Jesus had no personal need of circumcision. He already belonged to God. He was already chosen by him in a way which far surpassed that of any other human being. Jesus needed no reminders of our sinful flesh and the need for its removal. He was sinless, because God was his only Father and he was born of a virgin.
But Jesus came to be our Savior. That’s what his name means. With his circumcision, Jesus was saving us. He was keeping this law for us. Here he began his perfect fulfillment of all God’s commandments. Here he began to offer to his heavenly Father the perfect obedience to the law that we owed, in our place–as our substitute.

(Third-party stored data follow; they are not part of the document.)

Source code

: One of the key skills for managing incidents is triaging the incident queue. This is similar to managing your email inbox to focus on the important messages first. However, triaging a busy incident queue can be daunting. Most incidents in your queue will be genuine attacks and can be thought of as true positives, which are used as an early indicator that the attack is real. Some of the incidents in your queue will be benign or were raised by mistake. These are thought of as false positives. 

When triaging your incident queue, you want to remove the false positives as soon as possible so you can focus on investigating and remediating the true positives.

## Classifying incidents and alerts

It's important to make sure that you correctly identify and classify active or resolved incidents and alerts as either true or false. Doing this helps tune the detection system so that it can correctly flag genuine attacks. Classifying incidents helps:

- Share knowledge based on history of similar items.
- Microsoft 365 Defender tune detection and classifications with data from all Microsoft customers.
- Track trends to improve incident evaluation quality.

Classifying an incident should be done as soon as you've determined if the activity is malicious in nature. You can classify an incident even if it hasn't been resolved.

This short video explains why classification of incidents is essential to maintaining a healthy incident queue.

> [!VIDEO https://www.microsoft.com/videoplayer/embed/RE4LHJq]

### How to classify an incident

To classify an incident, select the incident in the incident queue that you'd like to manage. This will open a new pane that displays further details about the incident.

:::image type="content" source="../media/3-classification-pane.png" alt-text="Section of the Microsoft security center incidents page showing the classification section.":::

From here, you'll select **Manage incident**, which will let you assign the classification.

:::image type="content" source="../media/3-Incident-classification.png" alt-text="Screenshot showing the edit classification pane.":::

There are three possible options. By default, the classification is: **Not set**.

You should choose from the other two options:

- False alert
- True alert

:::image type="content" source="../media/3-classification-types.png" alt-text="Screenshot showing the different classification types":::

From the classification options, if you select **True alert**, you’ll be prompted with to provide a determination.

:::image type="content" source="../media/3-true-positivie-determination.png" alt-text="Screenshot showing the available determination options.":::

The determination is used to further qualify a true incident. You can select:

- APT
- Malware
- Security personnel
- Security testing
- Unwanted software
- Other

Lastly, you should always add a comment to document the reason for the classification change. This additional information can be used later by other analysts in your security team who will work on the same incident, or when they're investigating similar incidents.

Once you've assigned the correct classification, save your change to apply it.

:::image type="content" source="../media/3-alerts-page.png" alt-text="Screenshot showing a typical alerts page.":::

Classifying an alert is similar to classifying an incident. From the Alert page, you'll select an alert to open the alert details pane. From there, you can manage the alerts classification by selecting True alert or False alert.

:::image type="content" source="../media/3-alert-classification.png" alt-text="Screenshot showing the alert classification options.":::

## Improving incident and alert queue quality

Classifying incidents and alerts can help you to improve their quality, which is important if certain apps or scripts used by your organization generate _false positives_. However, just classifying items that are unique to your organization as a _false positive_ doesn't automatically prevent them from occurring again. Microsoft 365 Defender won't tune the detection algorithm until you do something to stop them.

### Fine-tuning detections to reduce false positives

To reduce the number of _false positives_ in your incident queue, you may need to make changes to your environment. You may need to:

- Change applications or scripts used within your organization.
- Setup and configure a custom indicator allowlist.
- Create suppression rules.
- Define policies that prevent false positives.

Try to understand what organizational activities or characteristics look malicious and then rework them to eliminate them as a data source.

As we begin our year in Jesus’ name, draw on this comfort: Jesus lived as your substitute. We have the comfort that Jesus was our Savior not just at his circumcision, nor only at his cross and empty tomb. Jesus was our Savior every single day he lived. He still is. Everything he did–every breath, every movement–he did as our Savior.
As you listen to the gospel lessons read in church, as you read them for yourself at home, take comfort! Jesus is doing all these things to save you. He is teaching the pure word of God, performing miracles of mercy, loving people, glorifying his heavenly Father, and perfectly keeping the law, to make up for our failure to do so.

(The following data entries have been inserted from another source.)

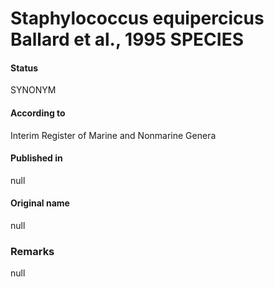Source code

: # Staphylococcus equipercicus Ballard et al., 1995 SPECIES

#### Status
SYNONYM

#### According to
Interim Register of Marine and Nonmarine Genera

#### Published in
null

#### Original name
null

### Remarks
null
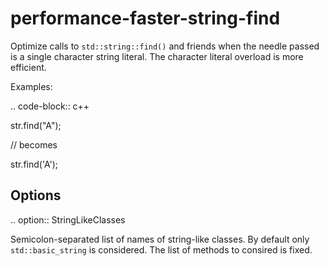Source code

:performance-faster-string-find
==============================

Optimize calls to `std::string::find()` and friends when the needle
passed is a single character string literal. The character literal
overload is more efficient.

Examples:

.. code-block:: c++

str.find("A");

// becomes

str.find('A');

Options
-------

.. option:: StringLikeClasses

Semicolon-separated list of names of string-like classes. By default
only `std::basic_string` is considered. The list of methods to consired
is fixed.
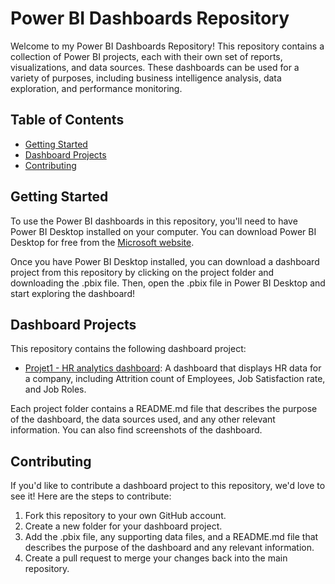 # Power BI Dashboards Repository

Welcome to my Power BI Dashboards Repository! This repository contains a collection of Power BI projects, each with their own set of reports, visualizations, and data sources. These dashboards can be used for a variety of purposes, including business intelligence analysis, data exploration, and performance monitoring.

## Table of Contents

- [Getting Started](#getting-started)
- [Dashboard Projects](#dashboard-projects)
- [Contributing](#contributing)

## Getting Started

To use the Power BI dashboards in this repository, you'll need to have Power BI Desktop installed on your computer. You can download Power BI Desktop for free from the [Microsoft website](https://powerbi.microsoft.com/en-us/desktop/).

Once you have Power BI Desktop installed, you can download a dashboard project from this repository by clicking on the project folder and downloading the .pbix file. Then, open the .pbix file in Power BI Desktop and start exploring the dashboard!

## Dashboard Projects

This repository contains the following dashboard project:

- [Projet1 - HR analytics dashboard](https://github.com/imenbkr/Power-Bi-dashboards/tree/main/Projet1%20-%20HR%20analytics%20dashboard): A dashboard that displays HR data for a company, including Attrition count of Employees, Job Satisfaction rate, and Job Roles.

Each project folder contains a README.md file that describes the purpose of the dashboard, the data sources used, and any other relevant information. You can also find screenshots of the dashboard.

## Contributing

If you'd like to contribute a dashboard project to this repository, we'd love to see it! Here are the steps to contribute:

1. Fork this repository to your own GitHub account.
2. Create a new folder for your dashboard project.
3. Add the .pbix file, any supporting data files, and a README.md file that describes the purpose of the dashboard and any relevant information.
4. Create a pull request to merge your changes back into the main repository.
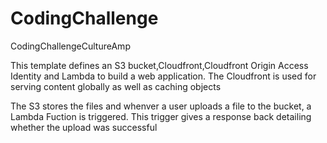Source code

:# CodingChallenge
CodingChallengeCultureAmp

This template defines an S3 bucket,Cloudfront,Cloudfront Origin Access Identity and Lambda to build a web application. The Cloudfront is used for serving content globally
as well as caching objects

The S3 stores the files and whenver a user uploads a file to the bucket, a Lambda Fuction is triggered. This trigger gives a response back detailing whether the upload was successful
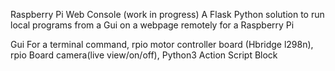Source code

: Raspberry Pi Web Console (work in progress)
A Flask Python solution to run local programs from a Gui on a webpage remotely for a Raspberry Pi

Gui For a terminal command, rpio motor controller board (Hbridge l298n), rpio Board camera(live view/on/off), Python3 Action Script Block
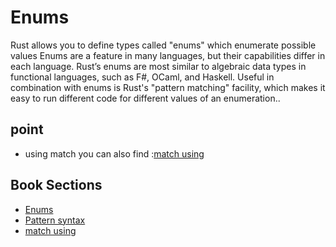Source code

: # Enums

Rust allows you to define types called "enums" which enumerate possible values
Enums are a feature in many languages, but their capabilities differ in each language. Rust’s enums are most similar to algebraic data types in functional languages, such as F#, OCaml, and Haskell.
Useful in combination with enums is Rust's "pattern matching" facility, which makes it easy to run different code for different values of an enumeration..

## point

+ using match you can also find :[match using](https://doc.rust-lang.org/book/ch06-02-match.html)

## Book Sections

+ [Enums](https://doc.rust-lang.org/book/ch06-00-enums.html)
+ [Pattern syntax](https://doc.rust-lang.org/book/ch18-03-pattern-syntax.html)
+ [match using](https://doc.rust-lang.org/book/ch06-02-match.html)
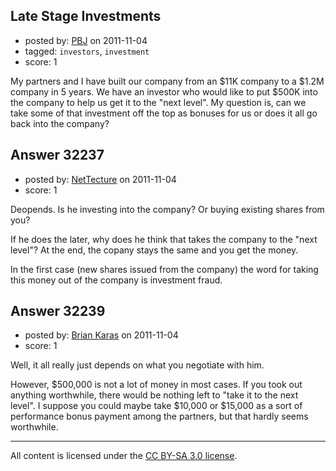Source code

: ## Late Stage Investments

- posted by: [PBJ](https://stackexchange.com/users/-1/14222-pbj) on 2011-11-04
- tagged: `investors`, `investment`
- score: 1

My partners and I have built our company from an $11K company to a $1.2M company in 5 years. We have an investor who would like to put $500K into the company to help us get it to the "next level". My question is, can we take some of that investment off the top as bonuses for us or does it all go back into the company?


## Answer 32237

- posted by: [NetTecture](https://stackexchange.com/users/-1/3350-nettecture) on 2011-11-04
- score: 1

Deopends. Is he investing into the company? Or buying existing shares from you?

If he does the later, why does he think that takes the company to the "next level"? At the end, the copany stays the same and you get the money.

In the first case (new shares issued from the company) the word for taking this money out of the company is investment fraud.


## Answer 32239

- posted by: [Brian Karas](https://stackexchange.com/users/-1/8465-brian-karas) on 2011-11-04
- score: 1

Well, it all really just depends on what you negotiate with him.

However, $500,000 is not a lot of money in most cases.  If you took out anything worthwhile, there would be nothing left to "take it to the next level".  I suppose you could maybe take $10,000 or $15,000 as a sort of performance bonus payment among the partners, but that hardly seems worthwhile.




---

All content is licensed under the [CC BY-SA 3.0 license](https://creativecommons.org/licenses/by-sa/3.0/).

Do you understand what peace will be yours if you begin, and live, your year in Jesus’ name, always aware that he is your Savior? We will still be sorry when we sin, but we need not try to hide or deny them in fear. Jesus’ blood washes every sin away. Jesus’ holy life replaces our disobedient and rebellious lives. Jesus is our Savior, and his holy life and his innocent death for us is all that the Father sees anymore. We don’t have to be afraid.
If Jesus is our Savior, does this not assure us that we can trust God? Can’t we conclude with the Apostle Paul, “He who did not spare his own Son, but gave him up for us all, how will he not also, along with him, graciously give us all things?” We can be sure that everything our Savior tells us, whether he is identifying our sins, giving us his promises, or instructing us on how to live, he tells us only because he loves us. We can be sure that everything that happens, every obstacle in front of us, happens for our good, because Jesus is our Savior. It’s promised in his name.